APPROVAL OF THE APPELLATE DIVISION

SUPERIOR COURT OF NEW JERSEY

APPELLATE DIVISION

DOCKET NO. A-0051-05T50051-05T5

TRACY A. ROSE,

Plaintiff-Respondent,

v.

CYNTHIA A. ROSE,

Defendant-Appellant.

_________________________________________________

 

Submitted March 27, 2006 - Decided April 18, 2006

Before Judges Fall, C.S. Fisher and Yannotti.

On appeal from the Superior Court of New Jersey, Chancery Division, Family Part, Ocean County, Docket No. FM-15-883-93-W.

Kenneth J. Fortier, attorney for appellant.

LePore Luizzi, attorneys for respondent (Joseph G. LePore, of counsel and on the brief).

PER CURIAM

Defendant Cynthia Rose (wife) has appealed orders entered in post-judgment matrimonial proceedings that resulted in a reduction of the child support obligation of plaintiff Tracy A. Rose (husband). She argues that the judge should not have modified the child support obligation and certainly not without obtaining adequate financial information from the husband and, also, without exploring all relevant circumstances at a plenary hearing. Although the trial judge correctly found a changed circumstance which warranted a re-examination of the child support obligation, we reverse because the judge mistakenly failed to require the submission of the husband's current and past case information statements and other relevant information, and because the judge mistakenly failed to apply the factors contained in N.J.S.A. 2A:34-23(a).

I

The parties were married on July 23, 1983. Two children were born of the marriage -- Michael (on August 24, 1984) and Nicole (on June 5, 1988).

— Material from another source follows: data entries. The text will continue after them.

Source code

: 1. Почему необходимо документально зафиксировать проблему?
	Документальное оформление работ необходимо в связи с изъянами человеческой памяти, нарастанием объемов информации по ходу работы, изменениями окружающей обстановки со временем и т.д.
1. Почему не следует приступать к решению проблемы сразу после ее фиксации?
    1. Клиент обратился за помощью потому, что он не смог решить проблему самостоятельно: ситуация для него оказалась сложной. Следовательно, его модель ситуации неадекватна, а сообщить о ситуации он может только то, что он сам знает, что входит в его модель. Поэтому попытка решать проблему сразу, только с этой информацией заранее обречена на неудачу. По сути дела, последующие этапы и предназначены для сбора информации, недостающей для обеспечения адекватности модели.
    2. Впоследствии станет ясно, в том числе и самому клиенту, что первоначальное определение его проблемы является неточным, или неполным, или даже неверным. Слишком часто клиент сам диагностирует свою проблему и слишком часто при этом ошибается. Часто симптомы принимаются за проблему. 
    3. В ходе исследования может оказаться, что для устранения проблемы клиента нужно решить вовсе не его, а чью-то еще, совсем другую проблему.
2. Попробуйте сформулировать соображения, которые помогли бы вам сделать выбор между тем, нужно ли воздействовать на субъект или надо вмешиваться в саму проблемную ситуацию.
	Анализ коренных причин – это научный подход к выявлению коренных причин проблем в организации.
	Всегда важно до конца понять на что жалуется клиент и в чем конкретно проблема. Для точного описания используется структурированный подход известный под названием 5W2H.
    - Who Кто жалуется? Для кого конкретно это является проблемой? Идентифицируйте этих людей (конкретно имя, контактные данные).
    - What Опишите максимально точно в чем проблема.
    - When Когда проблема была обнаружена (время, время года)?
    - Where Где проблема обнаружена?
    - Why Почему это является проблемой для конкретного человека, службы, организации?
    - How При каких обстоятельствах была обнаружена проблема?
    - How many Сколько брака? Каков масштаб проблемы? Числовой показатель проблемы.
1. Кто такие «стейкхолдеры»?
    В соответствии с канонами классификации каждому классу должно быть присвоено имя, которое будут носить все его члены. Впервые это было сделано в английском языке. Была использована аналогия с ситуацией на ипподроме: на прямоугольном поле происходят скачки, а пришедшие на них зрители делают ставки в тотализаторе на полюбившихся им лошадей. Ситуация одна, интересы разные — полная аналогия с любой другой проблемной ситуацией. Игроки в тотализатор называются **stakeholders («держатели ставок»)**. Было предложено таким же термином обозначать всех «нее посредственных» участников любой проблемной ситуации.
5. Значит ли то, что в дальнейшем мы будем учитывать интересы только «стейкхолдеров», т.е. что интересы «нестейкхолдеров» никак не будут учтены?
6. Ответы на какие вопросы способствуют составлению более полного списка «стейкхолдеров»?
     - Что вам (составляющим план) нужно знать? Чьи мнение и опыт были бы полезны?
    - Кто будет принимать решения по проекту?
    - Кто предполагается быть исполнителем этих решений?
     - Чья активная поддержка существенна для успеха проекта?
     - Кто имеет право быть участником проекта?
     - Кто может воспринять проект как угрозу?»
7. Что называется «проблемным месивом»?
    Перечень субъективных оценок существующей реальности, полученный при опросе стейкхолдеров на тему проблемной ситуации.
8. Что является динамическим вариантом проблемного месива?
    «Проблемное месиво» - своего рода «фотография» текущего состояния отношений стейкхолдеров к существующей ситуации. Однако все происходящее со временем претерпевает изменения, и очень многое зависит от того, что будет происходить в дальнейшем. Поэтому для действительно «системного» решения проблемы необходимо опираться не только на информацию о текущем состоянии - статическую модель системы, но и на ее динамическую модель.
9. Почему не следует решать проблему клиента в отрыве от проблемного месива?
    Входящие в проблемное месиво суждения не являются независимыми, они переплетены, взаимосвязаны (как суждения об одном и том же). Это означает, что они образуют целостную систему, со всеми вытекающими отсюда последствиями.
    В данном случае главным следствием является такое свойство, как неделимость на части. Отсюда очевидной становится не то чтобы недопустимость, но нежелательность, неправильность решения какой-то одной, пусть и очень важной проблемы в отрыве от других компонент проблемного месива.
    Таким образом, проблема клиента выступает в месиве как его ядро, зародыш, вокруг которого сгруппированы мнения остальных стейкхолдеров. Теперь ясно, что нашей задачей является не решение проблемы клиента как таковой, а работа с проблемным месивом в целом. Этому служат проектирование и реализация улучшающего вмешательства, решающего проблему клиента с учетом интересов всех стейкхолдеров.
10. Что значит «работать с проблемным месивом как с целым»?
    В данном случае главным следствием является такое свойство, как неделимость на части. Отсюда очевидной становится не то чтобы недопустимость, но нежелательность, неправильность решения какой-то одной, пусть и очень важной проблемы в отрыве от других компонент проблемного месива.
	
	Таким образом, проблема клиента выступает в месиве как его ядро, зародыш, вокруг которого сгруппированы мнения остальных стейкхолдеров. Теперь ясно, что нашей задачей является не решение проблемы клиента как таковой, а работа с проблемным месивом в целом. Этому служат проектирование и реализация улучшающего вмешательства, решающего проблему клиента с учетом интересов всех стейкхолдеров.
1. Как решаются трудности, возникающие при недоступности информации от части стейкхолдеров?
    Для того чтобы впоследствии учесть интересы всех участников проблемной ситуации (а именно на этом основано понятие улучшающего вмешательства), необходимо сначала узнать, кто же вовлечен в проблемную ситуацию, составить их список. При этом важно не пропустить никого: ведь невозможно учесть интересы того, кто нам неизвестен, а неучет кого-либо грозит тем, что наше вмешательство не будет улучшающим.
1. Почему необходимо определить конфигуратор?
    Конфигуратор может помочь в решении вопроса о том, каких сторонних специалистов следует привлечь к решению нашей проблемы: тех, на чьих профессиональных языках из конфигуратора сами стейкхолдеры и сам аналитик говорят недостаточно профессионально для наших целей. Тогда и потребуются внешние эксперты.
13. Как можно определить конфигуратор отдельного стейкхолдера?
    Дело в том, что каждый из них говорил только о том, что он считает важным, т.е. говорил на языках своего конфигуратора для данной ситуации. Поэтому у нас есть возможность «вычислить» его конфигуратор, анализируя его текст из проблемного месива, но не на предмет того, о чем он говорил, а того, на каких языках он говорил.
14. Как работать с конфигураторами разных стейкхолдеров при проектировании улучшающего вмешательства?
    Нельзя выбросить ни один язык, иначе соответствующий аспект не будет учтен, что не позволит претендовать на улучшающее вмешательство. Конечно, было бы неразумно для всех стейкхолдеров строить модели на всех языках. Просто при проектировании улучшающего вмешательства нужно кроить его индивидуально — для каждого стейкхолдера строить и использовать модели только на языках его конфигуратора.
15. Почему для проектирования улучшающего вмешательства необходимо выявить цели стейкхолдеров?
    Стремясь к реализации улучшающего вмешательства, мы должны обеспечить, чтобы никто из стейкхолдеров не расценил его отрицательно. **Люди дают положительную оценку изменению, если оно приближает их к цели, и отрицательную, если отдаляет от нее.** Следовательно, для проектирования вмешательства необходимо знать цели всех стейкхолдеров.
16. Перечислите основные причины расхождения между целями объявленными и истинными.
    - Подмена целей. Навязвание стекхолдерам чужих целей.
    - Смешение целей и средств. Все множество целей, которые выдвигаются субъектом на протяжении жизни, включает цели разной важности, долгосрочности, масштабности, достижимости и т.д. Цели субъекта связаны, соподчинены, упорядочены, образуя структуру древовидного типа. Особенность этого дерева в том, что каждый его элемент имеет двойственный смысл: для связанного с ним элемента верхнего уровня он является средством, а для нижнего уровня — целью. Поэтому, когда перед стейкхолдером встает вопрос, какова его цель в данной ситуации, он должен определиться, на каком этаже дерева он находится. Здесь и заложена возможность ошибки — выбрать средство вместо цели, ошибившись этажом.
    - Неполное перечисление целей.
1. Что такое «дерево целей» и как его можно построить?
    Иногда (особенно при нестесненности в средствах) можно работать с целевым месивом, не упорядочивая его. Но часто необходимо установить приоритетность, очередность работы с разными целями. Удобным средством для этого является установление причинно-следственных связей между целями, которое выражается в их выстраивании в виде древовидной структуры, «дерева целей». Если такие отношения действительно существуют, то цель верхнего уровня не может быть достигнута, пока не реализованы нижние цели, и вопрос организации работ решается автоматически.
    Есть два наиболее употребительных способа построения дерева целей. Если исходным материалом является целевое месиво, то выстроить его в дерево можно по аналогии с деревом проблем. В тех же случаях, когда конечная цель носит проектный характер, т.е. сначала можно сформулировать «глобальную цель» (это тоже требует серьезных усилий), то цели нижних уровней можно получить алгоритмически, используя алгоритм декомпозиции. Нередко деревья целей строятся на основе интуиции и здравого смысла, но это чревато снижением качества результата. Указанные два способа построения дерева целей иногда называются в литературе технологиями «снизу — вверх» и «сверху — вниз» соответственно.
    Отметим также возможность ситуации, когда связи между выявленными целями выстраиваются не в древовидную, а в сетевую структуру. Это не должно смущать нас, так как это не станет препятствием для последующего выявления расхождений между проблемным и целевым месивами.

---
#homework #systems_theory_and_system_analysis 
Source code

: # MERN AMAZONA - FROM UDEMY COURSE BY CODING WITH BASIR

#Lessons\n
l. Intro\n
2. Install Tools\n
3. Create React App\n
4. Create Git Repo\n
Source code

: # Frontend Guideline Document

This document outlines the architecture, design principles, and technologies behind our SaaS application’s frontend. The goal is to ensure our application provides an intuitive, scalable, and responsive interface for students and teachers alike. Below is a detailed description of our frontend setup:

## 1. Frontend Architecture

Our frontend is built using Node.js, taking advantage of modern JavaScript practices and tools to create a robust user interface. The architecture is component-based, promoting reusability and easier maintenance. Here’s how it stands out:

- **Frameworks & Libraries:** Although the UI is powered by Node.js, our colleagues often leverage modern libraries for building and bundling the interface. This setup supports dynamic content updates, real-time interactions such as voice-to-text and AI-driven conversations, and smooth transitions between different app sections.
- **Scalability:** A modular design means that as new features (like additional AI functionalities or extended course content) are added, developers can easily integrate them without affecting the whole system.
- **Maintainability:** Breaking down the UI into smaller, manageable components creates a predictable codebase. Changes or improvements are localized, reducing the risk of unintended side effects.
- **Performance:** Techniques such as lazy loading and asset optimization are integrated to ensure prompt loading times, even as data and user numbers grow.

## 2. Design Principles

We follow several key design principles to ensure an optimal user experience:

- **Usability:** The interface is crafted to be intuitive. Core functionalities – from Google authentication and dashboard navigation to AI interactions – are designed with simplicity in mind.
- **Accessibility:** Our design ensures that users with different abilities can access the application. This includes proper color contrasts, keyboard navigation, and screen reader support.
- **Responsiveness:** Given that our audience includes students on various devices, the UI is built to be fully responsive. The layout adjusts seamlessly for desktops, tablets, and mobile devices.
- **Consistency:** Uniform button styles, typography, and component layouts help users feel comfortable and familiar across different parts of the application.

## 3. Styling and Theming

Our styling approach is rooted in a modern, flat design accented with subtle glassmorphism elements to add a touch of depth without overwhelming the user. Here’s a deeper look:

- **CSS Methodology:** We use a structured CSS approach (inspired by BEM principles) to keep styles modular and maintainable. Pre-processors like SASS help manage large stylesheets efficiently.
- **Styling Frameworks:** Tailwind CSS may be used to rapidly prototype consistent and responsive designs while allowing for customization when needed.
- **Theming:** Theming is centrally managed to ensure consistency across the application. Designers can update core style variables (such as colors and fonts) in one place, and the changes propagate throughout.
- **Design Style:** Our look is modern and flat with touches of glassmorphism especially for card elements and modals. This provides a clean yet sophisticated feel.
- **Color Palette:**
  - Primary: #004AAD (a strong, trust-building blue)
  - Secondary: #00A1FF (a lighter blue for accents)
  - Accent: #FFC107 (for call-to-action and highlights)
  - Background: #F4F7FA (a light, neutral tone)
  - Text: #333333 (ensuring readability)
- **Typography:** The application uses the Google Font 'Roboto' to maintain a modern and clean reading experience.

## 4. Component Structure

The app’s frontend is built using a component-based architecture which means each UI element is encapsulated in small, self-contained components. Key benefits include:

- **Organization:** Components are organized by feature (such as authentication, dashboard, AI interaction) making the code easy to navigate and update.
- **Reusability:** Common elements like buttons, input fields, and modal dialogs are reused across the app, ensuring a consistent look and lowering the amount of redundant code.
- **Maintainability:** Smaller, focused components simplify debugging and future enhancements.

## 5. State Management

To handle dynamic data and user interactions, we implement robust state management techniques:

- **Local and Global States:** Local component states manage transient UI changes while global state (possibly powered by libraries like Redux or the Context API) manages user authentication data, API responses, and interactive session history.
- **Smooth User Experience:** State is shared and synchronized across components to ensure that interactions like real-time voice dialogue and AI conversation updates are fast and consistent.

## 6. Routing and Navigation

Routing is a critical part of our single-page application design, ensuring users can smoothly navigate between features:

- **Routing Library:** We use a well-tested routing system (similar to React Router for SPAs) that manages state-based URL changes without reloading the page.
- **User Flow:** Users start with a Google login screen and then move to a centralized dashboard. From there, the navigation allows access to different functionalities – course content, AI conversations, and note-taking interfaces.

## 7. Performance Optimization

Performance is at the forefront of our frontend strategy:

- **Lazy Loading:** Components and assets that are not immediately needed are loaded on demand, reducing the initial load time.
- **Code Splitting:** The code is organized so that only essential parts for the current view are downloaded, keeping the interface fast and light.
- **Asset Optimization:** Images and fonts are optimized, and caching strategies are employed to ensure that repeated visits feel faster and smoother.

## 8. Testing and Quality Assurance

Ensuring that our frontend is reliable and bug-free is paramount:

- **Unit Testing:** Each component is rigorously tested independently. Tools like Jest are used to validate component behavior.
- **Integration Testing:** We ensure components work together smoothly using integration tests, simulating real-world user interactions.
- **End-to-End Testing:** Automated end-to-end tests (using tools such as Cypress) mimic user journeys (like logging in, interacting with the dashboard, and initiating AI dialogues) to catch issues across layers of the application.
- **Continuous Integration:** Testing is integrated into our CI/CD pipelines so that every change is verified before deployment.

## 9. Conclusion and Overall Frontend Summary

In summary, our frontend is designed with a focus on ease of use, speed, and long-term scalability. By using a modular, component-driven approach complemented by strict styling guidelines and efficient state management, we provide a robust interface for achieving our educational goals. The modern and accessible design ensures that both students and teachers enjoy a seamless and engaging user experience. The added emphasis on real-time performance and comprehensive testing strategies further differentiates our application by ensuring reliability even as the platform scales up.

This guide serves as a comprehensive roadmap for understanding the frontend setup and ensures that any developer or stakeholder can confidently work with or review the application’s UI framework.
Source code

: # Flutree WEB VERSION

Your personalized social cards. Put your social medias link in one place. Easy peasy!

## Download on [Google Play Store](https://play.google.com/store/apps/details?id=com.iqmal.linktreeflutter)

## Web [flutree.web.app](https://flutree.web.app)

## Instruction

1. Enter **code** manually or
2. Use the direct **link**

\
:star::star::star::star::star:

The parties' marriage was dissolved by a judgment entered on January 26, 1998. The judgment incorporated the terms of a property settlement agreement (PSA) prepared by the husband's attorney. The wife was unrepresented during the negotiation and formation of the PSA and at the uncontested divorce proceedings that occurred on January 26, 1998.

The PSA contained the parties' agreement to share joint custody of the children and designated the wife as primary residential custodian. The PSA also contemplated the wife's move with the children to South Carolina, which occurred shortly after the divorce.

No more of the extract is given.